• **REQUIRED ACTION**:
Restate the records that follow word for word. Omit the images.

• **DATA PROVIDED**:
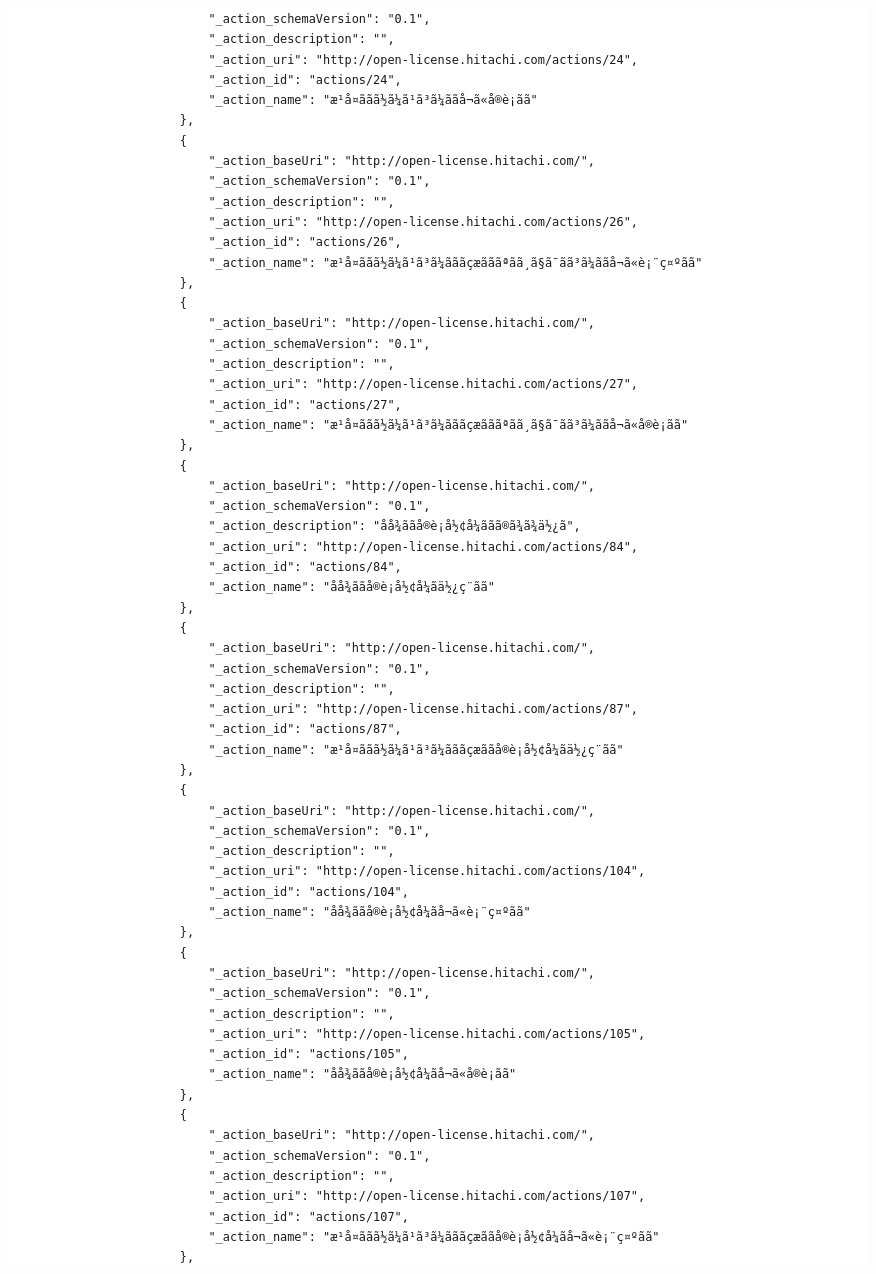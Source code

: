                                 "_action_schemaVersion": "0.1",
                                "_action_description": "",
                                "_action_uri": "http://open-license.hitachi.com/actions/24",
                                "_action_id": "actions/24",
                                "_action_name": "æ¹å¤ããã½ã¼ã¹ã³ã¼ããå¬ã«å®è¡ãã"
                            },
                            {
                                "_action_baseUri": "http://open-license.hitachi.com/",
                                "_action_schemaVersion": "0.1",
                                "_action_description": "",
                                "_action_uri": "http://open-license.hitachi.com/actions/26",
                                "_action_id": "actions/26",
                                "_action_name": "æ¹å¤ããã½ã¼ã¹ã³ã¼ãããçæãããªãã¸ã§ã¯ãã³ã¼ããå¬ã«è¡¨ç¤ºãã"
                            },
                            {
                                "_action_baseUri": "http://open-license.hitachi.com/",
                                "_action_schemaVersion": "0.1",
                                "_action_description": "",
                                "_action_uri": "http://open-license.hitachi.com/actions/27",
                                "_action_id": "actions/27",
                                "_action_name": "æ¹å¤ããã½ã¼ã¹ã³ã¼ãããçæãããªãã¸ã§ã¯ãã³ã¼ããå¬ã«å®è¡ãã"
                            },
                            {
                                "_action_baseUri": "http://open-license.hitachi.com/",
                                "_action_schemaVersion": "0.1",
                                "_action_description": "åå¾ããå®è¡å½¢å¼ããã®ã¾ã¾ä½¿ã",
                                "_action_uri": "http://open-license.hitachi.com/actions/84",
                                "_action_id": "actions/84",
                                "_action_name": "åå¾ããå®è¡å½¢å¼ãä½¿ç¨ãã"
                            },
                            {
                                "_action_baseUri": "http://open-license.hitachi.com/",
                                "_action_schemaVersion": "0.1",
                                "_action_description": "",
                                "_action_uri": "http://open-license.hitachi.com/actions/87",
                                "_action_id": "actions/87",
                                "_action_name": "æ¹å¤ããã½ã¼ã¹ã³ã¼ãããçæããå®è¡å½¢å¼ãä½¿ç¨ãã"
                            },
                            {
                                "_action_baseUri": "http://open-license.hitachi.com/",
                                "_action_schemaVersion": "0.1",
                                "_action_description": "",
                                "_action_uri": "http://open-license.hitachi.com/actions/104",
                                "_action_id": "actions/104",
                                "_action_name": "åå¾ããå®è¡å½¢å¼ãå¬ã«è¡¨ç¤ºãã"
                            },
                            {
                                "_action_baseUri": "http://open-license.hitachi.com/",
                                "_action_schemaVersion": "0.1",
                                "_action_description": "",
                                "_action_uri": "http://open-license.hitachi.com/actions/105",
                                "_action_id": "actions/105",
                                "_action_name": "åå¾ããå®è¡å½¢å¼ãå¬ã«å®è¡ãã"
                            },
                            {
                                "_action_baseUri": "http://open-license.hitachi.com/",
                                "_action_schemaVersion": "0.1",
                                "_action_description": "",
                                "_action_uri": "http://open-license.hitachi.com/actions/107",
                                "_action_id": "actions/107",
                                "_action_name": "æ¹å¤ããã½ã¼ã¹ã³ã¼ãããçæããå®è¡å½¢å¼ãå¬ã«è¡¨ç¤ºãã"
                            },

• **YOUR SOLUTION**:
Source code

:                                 "_action_schemaVersion": "0.1",
                                "_action_description": "",
                                "_action_uri": "http://open-license.hitachi.com/actions/24",
                                "_action_id": "actions/24",
                                "_action_name": "æ¹å¤ããã½ã¼ã¹ã³ã¼ããå¬ã«å®è¡ãã"
                            },
                            {
                                "_action_baseUri": "http://open-license.hitachi.com/",
                                "_action_schemaVersion": "0.1",
                                "_action_description": "",
                                "_action_uri": "http://open-license.hitachi.com/actions/26",
                                "_action_id": "actions/26",
                                "_action_name": "æ¹å¤ããã½ã¼ã¹ã³ã¼ãããçæãããªãã¸ã§ã¯ãã³ã¼ããå¬ã«è¡¨ç¤ºãã"
                            },
                            {
                                "_action_baseUri": "http://open-license.hitachi.com/",
                                "_action_schemaVersion": "0.1",
                                "_action_description": "",
                                "_action_uri": "http://open-license.hitachi.com/actions/27",
                                "_action_id": "actions/27",
                                "_action_name": "æ¹å¤ããã½ã¼ã¹ã³ã¼ãããçæãããªãã¸ã§ã¯ãã³ã¼ããå¬ã«å®è¡ãã"
                            },
                            {
                                "_action_baseUri": "http://open-license.hitachi.com/",
                                "_action_schemaVersion": "0.1",
                                "_action_description": "åå¾ããå®è¡å½¢å¼ããã®ã¾ã¾ä½¿ã",
                                "_action_uri": "http://open-license.hitachi.com/actions/84",
                                "_action_id": "actions/84",
                                "_action_name": "åå¾ããå®è¡å½¢å¼ãä½¿ç¨ãã"
                            },
                            {
                                "_action_baseUri": "http://open-license.hitachi.com/",
                                "_action_schemaVersion": "0.1",
                                "_action_description": "",
                                "_action_uri": "http://open-license.hitachi.com/actions/87",
                                "_action_id": "actions/87",
                                "_action_name": "æ¹å¤ããã½ã¼ã¹ã³ã¼ãããçæããå®è¡å½¢å¼ãä½¿ç¨ãã"
                            },
                            {
                                "_action_baseUri": "http://open-license.hitachi.com/",
                                "_action_schemaVersion": "0.1",
                                "_action_description": "",
                                "_action_uri": "http://open-license.hitachi.com/actions/104",
                                "_action_id": "actions/104",
                                "_action_name": "åå¾ããå®è¡å½¢å¼ãå¬ã«è¡¨ç¤ºãã"
                            },
                            {
                                "_action_baseUri": "http://open-license.hitachi.com/",
                                "_action_schemaVersion": "0.1",
                                "_action_description": "",
                                "_action_uri": "http://open-license.hitachi.com/actions/105",
                                "_action_id": "actions/105",
                                "_action_name": "åå¾ããå®è¡å½¢å¼ãå¬ã«å®è¡ãã"
                            },
                            {
                                "_action_baseUri": "http://open-license.hitachi.com/",
                                "_action_schemaVersion": "0.1",
                                "_action_description": "",
                                "_action_uri": "http://open-license.hitachi.com/actions/107",
                                "_action_id": "actions/107",
                                "_action_name": "æ¹å¤ããã½ã¼ã¹ã³ã¼ãããçæããå®è¡å½¢å¼ãå¬ã«è¡¨ç¤ºãã"
                            },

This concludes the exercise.